Report each line of the entries that includes "case" by copying it.

"""

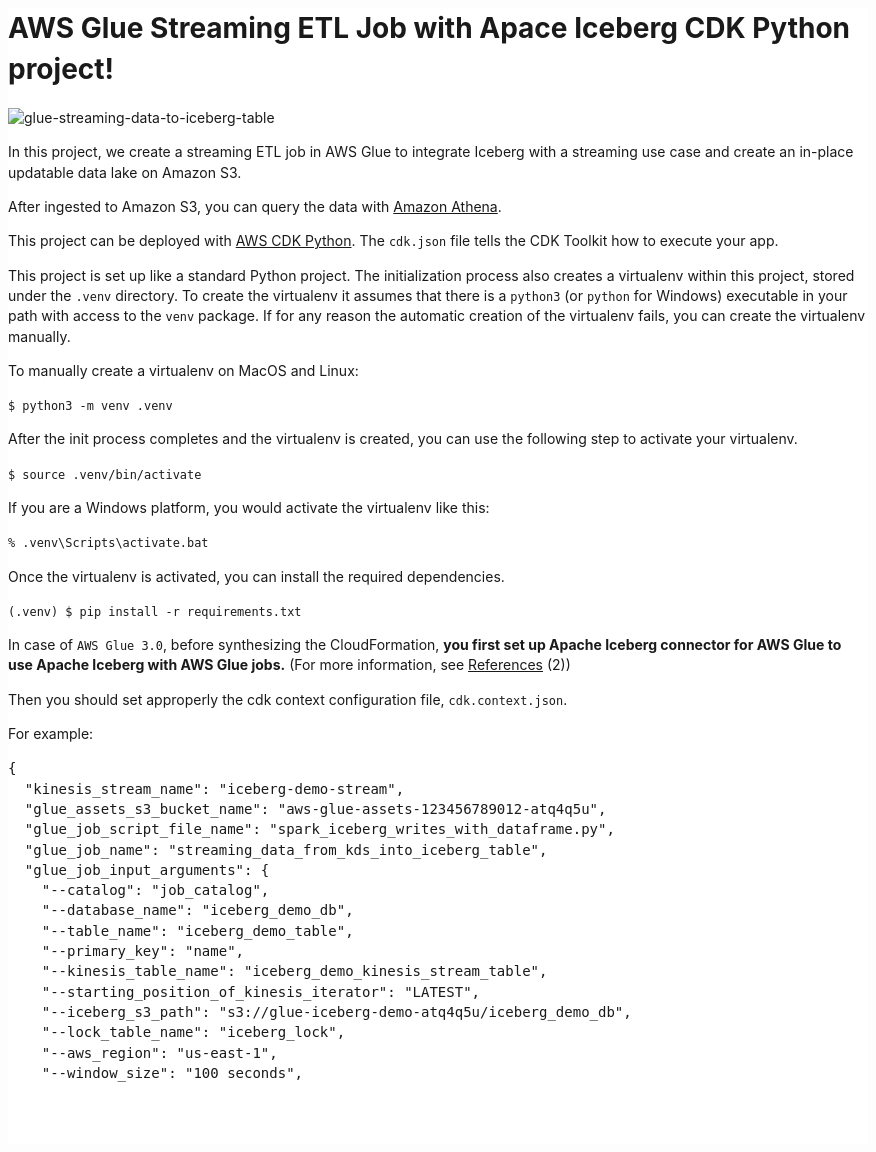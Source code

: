 
# AWS Glue Streaming ETL Job with Apace Iceberg CDK Python project!

![glue-streaming-data-to-iceberg-table](./glue-streaming-data-to-iceberg-table.svg)

In this project, we create a streaming ETL job in AWS Glue to integrate Iceberg with a streaming use case and create an in-place updatable data lake on Amazon S3.

After ingested to Amazon S3, you can query the data with [Amazon Athena](http://aws.amazon.com/athena).

This project can be deployed with [AWS CDK Python](https://docs.aws.amazon.com/cdk/api/v2/).
The `cdk.json` file tells the CDK Toolkit how to execute your app.

This project is set up like a standard Python project.  The initialization
process also creates a virtualenv within this project, stored under the `.venv`
directory.  To create the virtualenv it assumes that there is a `python3`
(or `python` for Windows) executable in your path with access to the `venv`
package. If for any reason the automatic creation of the virtualenv fails,
you can create the virtualenv manually.

To manually create a virtualenv on MacOS and Linux:

```
$ python3 -m venv .venv
```

After the init process completes and the virtualenv is created, you can use the following
step to activate your virtualenv.

```
$ source .venv/bin/activate
```

If you are a Windows platform, you would activate the virtualenv like this:

```
% .venv\Scripts\activate.bat
```

Once the virtualenv is activated, you can install the required dependencies.

```
(.venv) $ pip install -r requirements.txt
```

In case of `AWS Glue 3.0`, before synthesizing the CloudFormation, **you first set up Apache Iceberg connector for AWS Glue to use Apache Iceberg with AWS Glue jobs.** (For more information, see [References](#references) (2))

Then you should set approperly the cdk context configuration file, `cdk.context.json`.

For example:
<pre>
{
  "kinesis_stream_name": "iceberg-demo-stream",
  "glue_assets_s3_bucket_name": "aws-glue-assets-123456789012-atq4q5u",
  "glue_job_script_file_name": "spark_iceberg_writes_with_dataframe.py",
  "glue_job_name": "streaming_data_from_kds_into_iceberg_table",
  "glue_job_input_arguments": {
    "--catalog": "job_catalog",
    "--database_name": "iceberg_demo_db",
    "--table_name": "iceberg_demo_table",
    "--primary_key": "name",
    "--kinesis_table_name": "iceberg_demo_kinesis_stream_table",
    "--starting_position_of_kinesis_iterator": "LATEST",
    "--iceberg_s3_path": "s3://glue-iceberg-demo-atq4q5u/iceberg_demo_db",
    "--lock_table_name": "iceberg_lock",
    "--aws_region": "us-east-1",
    "--window_size": "100 seconds",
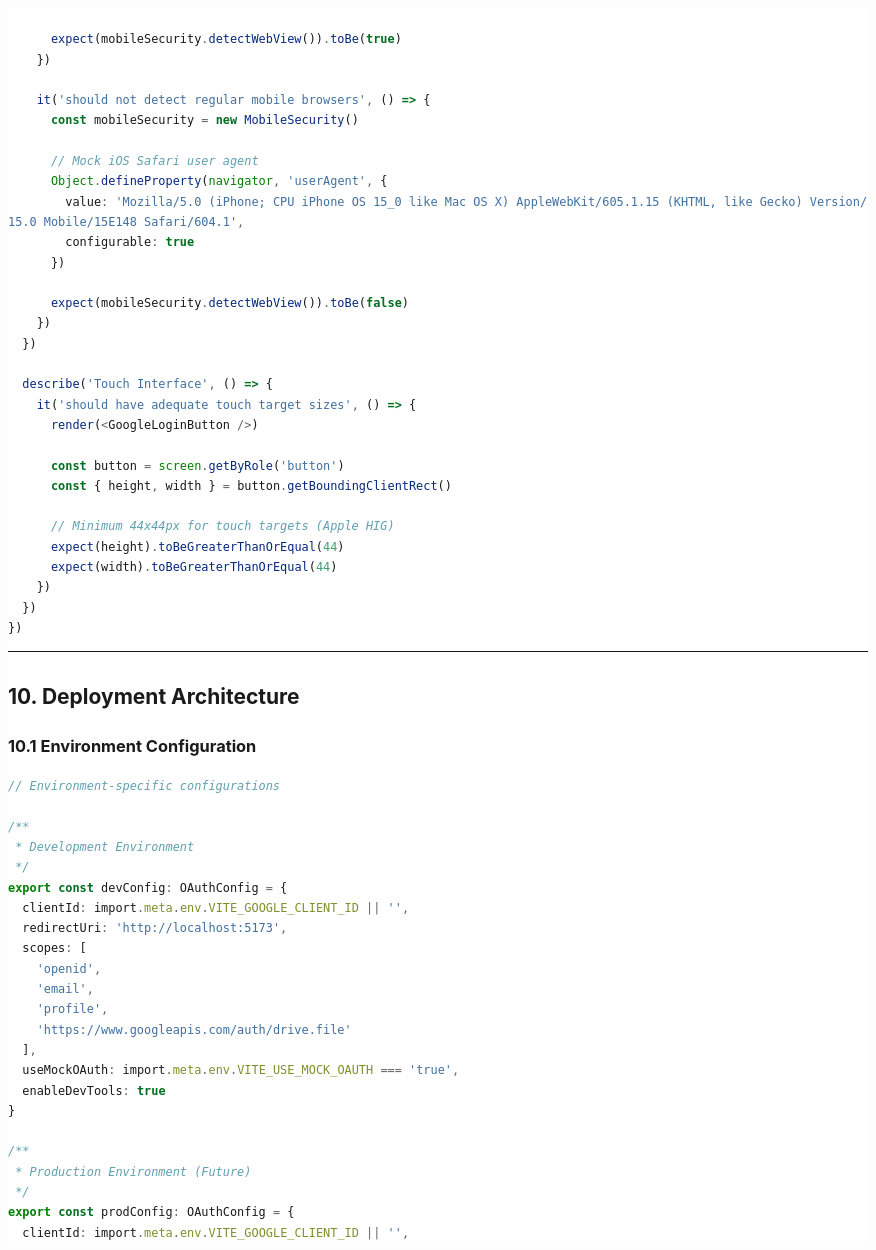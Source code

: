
 ```typescript

      expect(mobileSecurity.detectWebView()).toBe(true)
    })

    it('should not detect regular mobile browsers', () => {
      const mobileSecurity = new MobileSecurity()

      // Mock iOS Safari user agent
      Object.defineProperty(navigator, 'userAgent', {
        value: 'Mozilla/5.0 (iPhone; CPU iPhone OS 15_0 like Mac OS X) AppleWebKit/605.1.15 (KHTML, like Gecko) Version/15.0 Mobile/15E148 Safari/604.1',
        configurable: true
      })

      expect(mobileSecurity.detectWebView()).toBe(false)
    })
  })

  describe('Touch Interface', () => {
    it('should have adequate touch target sizes', () => {
      render(<GoogleLoginButton />)

      const button = screen.getByRole('button')
      const { height, width } = button.getBoundingClientRect()

      // Minimum 44x44px for touch targets (Apple HIG)
      expect(height).toBeGreaterThanOrEqual(44)
      expect(width).toBeGreaterThanOrEqual(44)
    })
  })
})
```

---

## 10. Deployment Architecture

### 10.1 Environment Configuration

```typescript
// Environment-specific configurations

/**
 * Development Environment
 */
export const devConfig: OAuthConfig = {
  clientId: import.meta.env.VITE_GOOGLE_CLIENT_ID || '',
  redirectUri: 'http://localhost:5173',
  scopes: [
    'openid',
    'email',
    'profile',
    'https://www.googleapis.com/auth/drive.file'
  ],
  useMockOAuth: import.meta.env.VITE_USE_MOCK_OAUTH === 'true',
  enableDevTools: true
}

/**
 * Production Environment (Future)
 */
export const prodConfig: OAuthConfig = {
  clientId: import.meta.env.VITE_GOOGLE_CLIENT_ID || '',
```
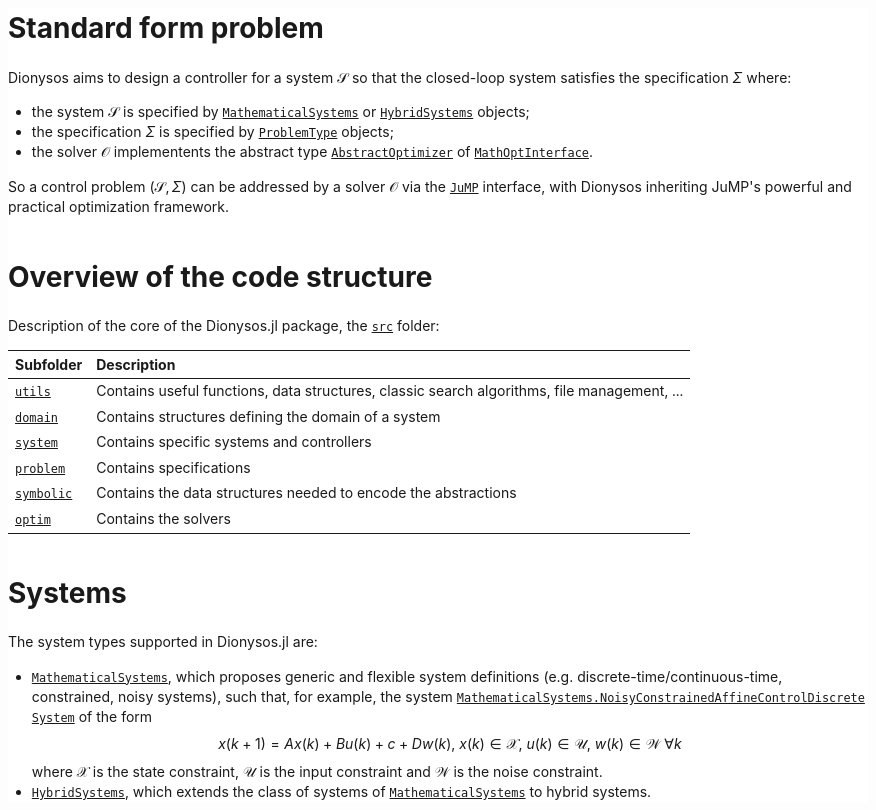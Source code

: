 # Standard form problem

Dionysos aims to design a controller for a system $\mathcal{S}$ so that the closed-loop system satisfies the specification $\Sigma$ where:
* the system $\mathcal{S}$ is specified by [`MathematicalSystems`](https://juliareach.github.io/MathematicalSystems.jl/latest/lib/types/#MathematicalSystems.AbstractSystem) or [`HybridSystems`](https://blegat.github.io/HybridSystems.jl/stable/lib/types/#HybridSystems.AbstractHybridSystem) objects;
* the specification $\Sigma$ is specified by [`ProblemType`](https://dionysos-dev.github.io/Dionysos.jl/dev/reference/Problem/#Dionysos.Problem.ProblemType) objects;
* the solver $\mathcal{O}$ implementents the abstract type [`AbstractOptimizer`](https://jump.dev/MathOptInterface.jl/stable/reference/models/#MathOptInterface.AbstractOptimizer) of [`MathOptInterface`](https://github.com/jump-dev/MathOptInterface.jl).

So a control problem $(\mathcal{S},\Sigma)$ can be addressed by a solver $\mathcal{O}$ via the [`JuMP`](https://github.com/jump-dev/JuMP.jl) interface, with Dionysos inheriting JuMP's powerful and practical optimization framework.

# Overview of the code structure
Description of the core of the Dionysos.jl package, the [`src`](https://github.com/dionysos-dev/Dionysos.jl/tree/master/src) folder:

| Subfolder        | Description |
| :--------------- | :---------- |
| [`utils`](https://github.com/dionysos-dev/Dionysos.jl/tree/master/src/utils) | Contains useful functions, data structures, classic search algorithms, file management, ... |
| [`domain`](https://github.com/dionysos-dev/Dionysos.jl/tree/master/src/domain) | Contains structures defining the domain of a system |
| [`system`](https://github.com/dionysos-dev/Dionysos.jl/tree/master/src/system) | Contains specific systems and controllers |
| [`problem`](https://github.com/dionysos-dev/Dionysos.jl/tree/master/src/problem) | Contains specifications |
| [`symbolic`](https://github.com/dionysos-dev/Dionysos.jl/tree/master/src/symbolic) | Contains the data structures needed to encode the abstractions |
| [`optim`](https://github.com/dionysos-dev/Dionysos.jl/tree/master/src/optim) | Contains the solvers |


# Systems

The system types supported in Dionysos.jl are:
* [`MathematicalSystems`](https://juliareach.github.io/MathematicalSystems.jl/latest/lib/types/#MathematicalSystems.AbstractSystem), which proposes generic and flexible system definitions (e.g.     discrete-time/continuous-time, constrained, noisy systems), such that, for example, the system [`MathematicalSystems.NoisyConstrainedAffineControlDiscreteSystem`](https://juliareach.github.io/MathematicalSystems.jl/latest/lib/types/#MathematicalSystems.NoisyConstrainedAffineControlDiscreteSystem) of the form $$x(k+1) = A x(k) + B u(k) + c + D w(k), \ x(k)\in\mathcal{X}, \ u(k)\in\mathcal{U},\ w(k)\in\mathcal{W}\ \forall k$$
where $\mathcal{X}$ is the state constraint, $\mathcal{U}$ is the input constraint and $\mathcal{W}$ is the noise constraint.
* [`HybridSystems`](https://blegat.github.io/HybridSystems.jl/stable/lib/types/#HybridSystems.AbstractHybridSystem), which extends the class of systems of [`MathematicalSystems`](https://juliareach.github.io/MathematicalSystems.jl/latest/lib/types/#MathematicalSystems.AbstractSystem) to hybrid systems.
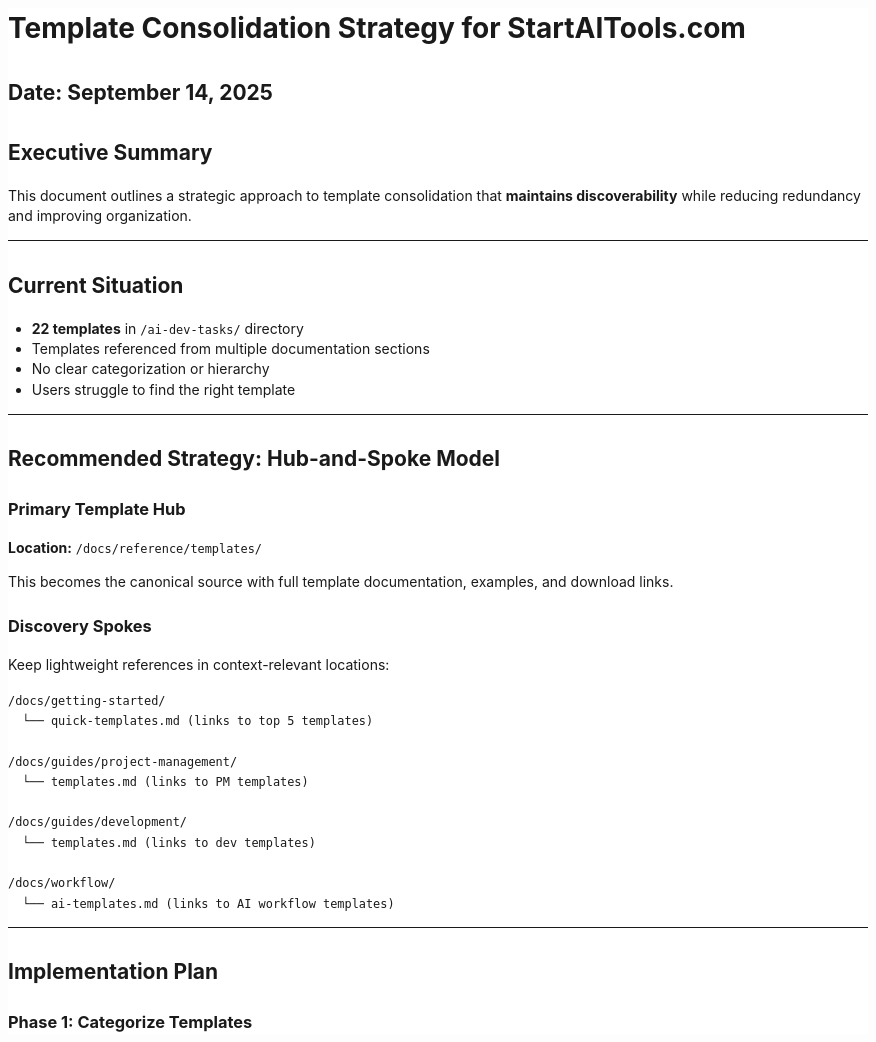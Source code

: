 # Template Consolidation Strategy for StartAITools.com

## Date: September 14, 2025

## Executive Summary

This document outlines a strategic approach to template consolidation that **maintains discoverability** while reducing redundancy and improving organization.

---

## Current Situation

- **22 templates** in `/ai-dev-tasks/` directory
- Templates referenced from multiple documentation sections
- No clear categorization or hierarchy
- Users struggle to find the right template

---

## Recommended Strategy: Hub-and-Spoke Model

### Primary Template Hub
**Location:** `/docs/reference/templates/`

This becomes the canonical source with full template documentation, examples, and download links.

### Discovery Spokes
Keep lightweight references in context-relevant locations:

```
/docs/getting-started/
  └── quick-templates.md (links to top 5 templates)

/docs/guides/project-management/
  └── templates.md (links to PM templates)

/docs/guides/development/
  └── templates.md (links to dev templates)

/docs/workflow/
  └── ai-templates.md (links to AI workflow templates)
```

---

## Implementation Plan

### Phase 1: Categorize Templates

"""

**TASK RESULT:**
In this project, we create a streaming ETL job in AWS Glue to integrate Iceberg with a streaming use case and create an in-place updatable data lake on Amazon S3.
In case of `AWS Glue 3.0`, before synthesizing the CloudFormation, **you first set up Apache Iceberg connector for AWS Glue to use Apache Iceberg with AWS Glue jobs.** (For more information, see [References](#references) (2))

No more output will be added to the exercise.